Sirs,
We read with great interest the article of Gabrielli and coll.1 describing a case of giant cell arteritis (GCA) after COVID-19 mRNA vaccine and COVID-19 asymptomatic infection, since we had the opportunity to visit such a patient at our Institution.
Different infectious agents have been suggested to be involved in the pathogenesis of GCA, including Varicella-Zoster Virus, Epstein Barr Virus, Parvovirus B19 and Chlamydia pneumoniae2; more recently, the role of SARS-CoV-2 is also under investigation.
Several cases of GCA in SARS-CoV-2 infected patients have been described (Table 1). COVID-19 is known for its immune dysregulation and a strong association between interleukins and rheumatic diseases was found during the COVID-19 pandemic:3 for example, IL-6 and IL-17 showed association between polymyalgia rheumatica (PMR) and arthritis among COVID-19 patients.4 Oda et al. reported a case of adult large vessel vasculitis after SARS-CoV-2 infection5 and hypothesised, after a previous report on endothelial cell infection and endotheliitis in patients with COVID-19,6 that this infection and endotheliitis could have led to vasculitis.

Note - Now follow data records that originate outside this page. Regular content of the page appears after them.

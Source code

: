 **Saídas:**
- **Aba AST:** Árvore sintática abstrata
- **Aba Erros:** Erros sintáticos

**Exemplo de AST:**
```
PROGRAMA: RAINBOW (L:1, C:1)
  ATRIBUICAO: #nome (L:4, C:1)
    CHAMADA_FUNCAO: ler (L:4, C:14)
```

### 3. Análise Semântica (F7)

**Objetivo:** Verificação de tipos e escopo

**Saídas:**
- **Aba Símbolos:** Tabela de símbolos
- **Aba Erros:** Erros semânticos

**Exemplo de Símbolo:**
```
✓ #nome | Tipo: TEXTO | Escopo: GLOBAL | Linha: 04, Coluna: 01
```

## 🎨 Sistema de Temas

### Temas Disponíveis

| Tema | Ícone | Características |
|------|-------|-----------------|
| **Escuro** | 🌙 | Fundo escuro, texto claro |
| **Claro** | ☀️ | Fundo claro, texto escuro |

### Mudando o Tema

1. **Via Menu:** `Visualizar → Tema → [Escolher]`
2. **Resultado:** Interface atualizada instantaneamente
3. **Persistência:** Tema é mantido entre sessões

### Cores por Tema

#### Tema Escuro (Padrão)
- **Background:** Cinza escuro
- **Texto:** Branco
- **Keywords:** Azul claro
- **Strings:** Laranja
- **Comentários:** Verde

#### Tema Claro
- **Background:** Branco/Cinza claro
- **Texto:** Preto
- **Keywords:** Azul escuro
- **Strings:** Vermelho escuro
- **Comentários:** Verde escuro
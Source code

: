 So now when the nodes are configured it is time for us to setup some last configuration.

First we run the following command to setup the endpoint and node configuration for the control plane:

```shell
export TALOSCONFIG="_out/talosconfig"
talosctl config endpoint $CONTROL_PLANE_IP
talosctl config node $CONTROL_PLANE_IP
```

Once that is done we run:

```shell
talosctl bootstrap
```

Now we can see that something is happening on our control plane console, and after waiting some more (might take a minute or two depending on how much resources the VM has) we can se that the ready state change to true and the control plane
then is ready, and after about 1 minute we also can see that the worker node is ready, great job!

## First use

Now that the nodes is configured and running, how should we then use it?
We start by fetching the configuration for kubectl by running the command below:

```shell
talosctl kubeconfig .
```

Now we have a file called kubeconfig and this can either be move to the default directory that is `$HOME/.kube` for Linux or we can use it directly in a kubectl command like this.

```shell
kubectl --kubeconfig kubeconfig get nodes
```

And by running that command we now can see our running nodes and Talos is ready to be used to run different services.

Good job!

Furthermore, cases of aortitis linked to SARS-CoV-2 infection have been described.7,8
Table 1.
Reference | Type of report | N. of patients | Following vaccination/disease | Type of vaccine |
---|---|---|---|---|
Mettler et al. (2022)9 | Pharmacovigilance analysis | 501 | Following vaccination | mRNA |
Mettler et al. (2022)10 | Pharmacovigilance analysis | 156 | Following vaccination | mRNA (61.9%) |
viral vector (37.4%) | ||||
Anzola et al. (2022)15 | Case report | 1 | Following vaccination | mRNA |
Sauret et al. (2022)16 | Case report | 1 | Following vaccination | Viral vector |
Greb et al. (2022)17 | Case report | 1 | Following vaccination | mRNA |
Gambichler et al. (2022)18 | Case report | 1 | Following vaccination | mRNA |
Cadiou et al. (2022)19 | Case report | 1 | Following vaccination | mRNA |
1 | Following vaccination | viral vector + mRNA | ||
Kaulen et al. (2022)20 | Case series | 1 | Following vaccination | Unspecified |
Mejren et al. (2022)12 | Case report | 1 | Following vaccination | mRNA |
Mursi et al. (2022)3 | Case report | 1 | Following disease | — |
Szydelko-Pasko et al. (2022)21 | Case report | 1 | Following disease | — |
Riera-Martì et al. (2021)2 | Case report | 1 | Following disease | — |
Simao et al. (2021)22 | Case series | 1 | Following disease | — |
Jonathan et al. (2021)23 | Case report | 1 | Following disease | — |
Oda et al. (2020)5 | Case report | 1 | Following disease | — |
Cases of GCA following SARS-CoV-2 vaccination have also been reported (Table 1). In a pharmacovigilance study using VigiBase, among 2,499,457 spontaneous reports with mRNA COVID-19 vaccines Mettler et al.9 identified 2125 vasculitis cases (8.5 per 10,000 reports), of which 501 were GCA. However, not only mRNA vaccines have been proposed to be linked to GCA: in a previous report, Mettler at al.10 observed among 1,295,482 reports concerning COVID-19 vaccines 147 GCA cases, 290 PMR cases and 9 cases of GCA with PMR; cases reported after mRNA vaccine were 61.9% and after viral vector vaccine were 37.4% of the total.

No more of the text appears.